# [TASK REQUIREMENTS]
Starting at the line that contains "<li>Even though my" and ending at the line that contains "<li>I renewed my", the lines below are to be given again exactly, with nothing added.

THE INPUT section start

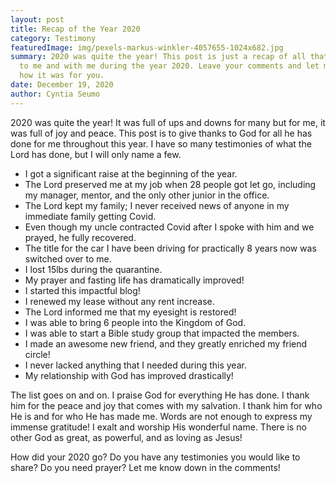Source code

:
 ```yaml
---
layout: post
title: Recap of the Year 2020
category: Testimony
featuredImage: img/pexels-markus-winkler-4057655-1024x682.jpg
summary: 2020 was quite the year! This post is just a recap of all that happened
  to me and with me during the year 2020. Leave your comments and let me know
  how it was for you.
date: December 19, 2020
author: Cyntia Seumo
---
```

<p>
2020 was quite the year! It was full of ups and downs for many but for me, it was full of joy and peace. This post is to give thanks to God for all he has done for me throughout this year. I have so many testimonies of what the Lord has done, but I will only name a few.
</p>
<p>
<ul class="blog-list">
 	<li>I got a significant raise at the beginning of the year.</li>
 	<li>The Lord preserved me at my job when 28 people got let go, including my manager, mentor, and the only other junior in the office.</li>
 	<li>The Lord kept my family; I never received news of anyone in my immediate family getting Covid.</li>
 	<li>Even though my uncle contracted Covid after I spoke with him and we prayed, he fully recovered.</li>
 	<li>The title for the car I have been driving for practically 8 years now was switched over to me.</li>
 	<li>I lost 15lbs during the quarantine.</li>
 	<li>My prayer and fasting life has dramatically improved!</li>
 	<li>I started this impactful blog!</li>
 	<li>I renewed my lease without any rent increase.</li>
 	<li>The Lord informed me that my eyesight is restored!</li>
 	<li>I was able to bring 6 people into the Kingdom of God.</li>
 	<li>I was able to start a Bible study group that impacted the members.</li>
 	<li>I made an awesome new friend, and they greatly enriched my friend circle!</li>
 	<li>I never lacked anything that I needed during this year.</li>
 	<li>My relationship with God has improved drastically!</li>
</ul>
</p>
<p>
The list goes on and on. I praise God for everything He has done. I thank him for the peace and joy that comes with my salvation. I thank him for who He is and for who He has made me. Words are not enough to express my immense gratitude! I exalt and worship His wonderful name. There is no other God as great, as powerful, and as loving as Jesus!
</p>
<p>
How did your 2020 go? Do you have any testimonies you would like to share? Do you need prayer? Let me know down in the comments!
</p>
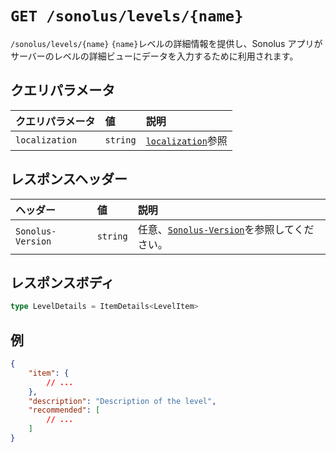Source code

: # `GET /sonolus/levels/{name}`

`/sonolus/levels/{name}` `{name}`レベルの詳細情報を提供し、Sonolus アプリがサーバーのレベルの詳細ビューにデータを入力するために利用されます。

## クエリパラメータ

| クエリパラメータ | 値       | 説明                                                   |
| :--------------- | :------- | :----------------------------------------------------- |
| `localization`   | `string` | [`localization`](../query-parameters/localization)参照 |

## レスポンスヘッダー

| ヘッダー          | 値       | 説明                                                                      |
| :---------------- | :------- | :------------------------------------------------------------------------ |
| `Sonolus-Version` | `string` | 任意、[`Sonolus-Version`](../headers/sonolus-version)を参照してください。 |

## レスポンスボディ

```ts
type LevelDetails = ItemDetails<LevelItem>
```

## 例

```json
{
    "item": {
        // ...
    },
    "description": "Description of the level",
    "recommended": [
        // ...
    ]
}
```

THE INPUT section end

# [EXERCISE RESPONSE]
 	<li>Even though my uncle contracted Covid after I spoke with him and we prayed, he fully recovered.</li>
 	<li>The title for the car I have been driving for practically 8 years now was switched over to me.</li>
 	<li>I lost 15lbs during the quarantine.</li>
 	<li>My prayer and fasting life has dramatically improved!</li>
 	<li>I started this impactful blog!</li>
 	<li>I renewed my lease without any rent increase.</li>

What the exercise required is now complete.